The Canadian Food Inspection Agency has slapped new restrictions on the movement of all plants, including plants with soil, off Prince Edward Island in a bid to contain the Japanese beetle.

The Japanese beetle is an invasive pest that’s most commonly spread when people move infested plants, CFIA said in a release Friday.

The new restrictions mean these “regulated materials” can’t be moved from P.E.I. to a province that is not regulated for the pest, unless the party moving the plant gets prior approval from CFIA. Fines and/or prosecution await anyone caught moving plants without CFIA approval, the agency said.

However, plants can be freely moved within the province and to other provinces already regulated for the pest, which so far include Nova Scotia, New Brunswick, Ontario, and Quebec, CFIA said.

CFIA first found Japanese beetles in P.E.I. last year through a plant pest survey it completed in the fall. The survey pointed to an “established population” of the beetle, which led CFIA to put regulatory control measures in place for the province.

The Japanese beetle attacks roots, foliage and fruit on over 250 host plants, including corn, asparagus, grape, apple, blueberries, raspberries, blackberries, elm, maple, roses and zinnias, CFIA said. Japanese beetle larvae favour turf grass as their host material, while adults feed on the leaves and fruit of a “wide variety” of host plants.

The beetle is native to the main islands of Japan, but is hardly new to North America. It was first discovered on this continent in New Jersey in 1916 and first recorded in Canada at Yarmouth, N.S., in 1939.

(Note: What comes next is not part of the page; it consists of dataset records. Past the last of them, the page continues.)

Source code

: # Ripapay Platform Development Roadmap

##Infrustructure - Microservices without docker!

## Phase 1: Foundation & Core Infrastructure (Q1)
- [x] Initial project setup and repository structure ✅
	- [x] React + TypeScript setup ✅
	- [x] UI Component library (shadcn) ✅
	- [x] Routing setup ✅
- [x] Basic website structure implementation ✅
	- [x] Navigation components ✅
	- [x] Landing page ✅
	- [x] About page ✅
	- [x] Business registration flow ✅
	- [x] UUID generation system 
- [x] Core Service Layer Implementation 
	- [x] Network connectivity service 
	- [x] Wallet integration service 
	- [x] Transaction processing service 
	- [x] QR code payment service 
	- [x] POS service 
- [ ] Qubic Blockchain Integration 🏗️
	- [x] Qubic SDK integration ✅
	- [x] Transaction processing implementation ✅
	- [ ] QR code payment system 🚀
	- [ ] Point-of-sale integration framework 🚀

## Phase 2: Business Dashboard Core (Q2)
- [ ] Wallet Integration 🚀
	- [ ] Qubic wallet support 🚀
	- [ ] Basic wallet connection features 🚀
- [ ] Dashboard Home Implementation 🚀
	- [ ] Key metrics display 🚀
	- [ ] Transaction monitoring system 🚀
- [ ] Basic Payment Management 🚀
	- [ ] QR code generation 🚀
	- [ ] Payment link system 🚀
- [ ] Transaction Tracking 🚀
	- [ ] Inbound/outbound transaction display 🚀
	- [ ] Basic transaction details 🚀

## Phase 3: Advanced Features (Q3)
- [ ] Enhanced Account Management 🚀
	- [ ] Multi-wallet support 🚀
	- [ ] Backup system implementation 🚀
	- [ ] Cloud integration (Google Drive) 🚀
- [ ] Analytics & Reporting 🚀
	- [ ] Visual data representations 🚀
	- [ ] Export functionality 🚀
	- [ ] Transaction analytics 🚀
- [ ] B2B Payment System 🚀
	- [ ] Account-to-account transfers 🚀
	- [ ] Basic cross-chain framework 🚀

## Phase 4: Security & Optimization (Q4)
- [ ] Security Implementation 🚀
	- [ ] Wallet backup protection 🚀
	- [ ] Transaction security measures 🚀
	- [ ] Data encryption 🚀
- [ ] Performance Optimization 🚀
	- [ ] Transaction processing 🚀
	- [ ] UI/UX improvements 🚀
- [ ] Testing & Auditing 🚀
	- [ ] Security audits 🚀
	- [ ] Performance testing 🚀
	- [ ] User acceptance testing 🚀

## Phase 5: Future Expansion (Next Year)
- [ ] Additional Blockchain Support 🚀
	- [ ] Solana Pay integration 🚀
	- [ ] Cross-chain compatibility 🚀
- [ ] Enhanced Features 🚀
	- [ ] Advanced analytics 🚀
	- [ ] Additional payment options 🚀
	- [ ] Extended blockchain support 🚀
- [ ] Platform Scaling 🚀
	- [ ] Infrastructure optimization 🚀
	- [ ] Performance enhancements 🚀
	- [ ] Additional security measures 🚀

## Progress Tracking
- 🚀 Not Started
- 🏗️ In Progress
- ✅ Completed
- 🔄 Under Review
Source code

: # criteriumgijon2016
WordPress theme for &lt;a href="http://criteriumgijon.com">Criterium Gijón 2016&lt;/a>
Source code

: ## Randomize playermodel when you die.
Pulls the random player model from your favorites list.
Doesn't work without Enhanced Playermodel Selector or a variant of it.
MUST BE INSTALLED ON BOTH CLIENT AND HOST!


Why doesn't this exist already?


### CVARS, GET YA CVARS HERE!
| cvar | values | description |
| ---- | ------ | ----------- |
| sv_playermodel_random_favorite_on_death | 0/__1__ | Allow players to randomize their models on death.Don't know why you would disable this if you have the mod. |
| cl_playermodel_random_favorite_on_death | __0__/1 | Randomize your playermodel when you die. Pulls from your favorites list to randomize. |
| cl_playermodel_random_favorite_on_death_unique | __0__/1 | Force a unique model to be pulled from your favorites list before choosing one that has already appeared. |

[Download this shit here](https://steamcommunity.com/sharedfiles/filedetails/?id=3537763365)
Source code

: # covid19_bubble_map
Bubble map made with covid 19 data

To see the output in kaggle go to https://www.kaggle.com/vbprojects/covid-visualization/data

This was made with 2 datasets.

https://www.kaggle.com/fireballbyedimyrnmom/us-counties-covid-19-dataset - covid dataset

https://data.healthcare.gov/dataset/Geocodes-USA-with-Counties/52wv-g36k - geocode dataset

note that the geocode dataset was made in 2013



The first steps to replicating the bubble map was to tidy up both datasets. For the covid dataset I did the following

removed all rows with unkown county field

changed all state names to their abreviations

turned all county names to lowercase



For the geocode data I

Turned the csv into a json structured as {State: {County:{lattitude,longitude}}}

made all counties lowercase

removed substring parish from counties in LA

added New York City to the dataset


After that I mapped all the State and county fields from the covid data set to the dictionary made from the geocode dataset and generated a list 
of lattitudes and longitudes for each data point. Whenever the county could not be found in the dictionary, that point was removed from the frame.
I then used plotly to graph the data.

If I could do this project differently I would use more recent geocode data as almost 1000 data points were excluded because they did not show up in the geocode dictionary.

Apart from the four provinces now restricted for Japanese beetle, the pest is also found in over 30 states. Among states bordering with Canada, North Dakota, Montana, Idaho and Alaska are still considered “non-infested.”

The beetle has been detected in Washington state, but an infestation hasn’t been confirmed. Other states such as Minnesota, Michigan, New Hampshire and Maine, are considered “partially infested.” New York and Vermont are among the states considered infested.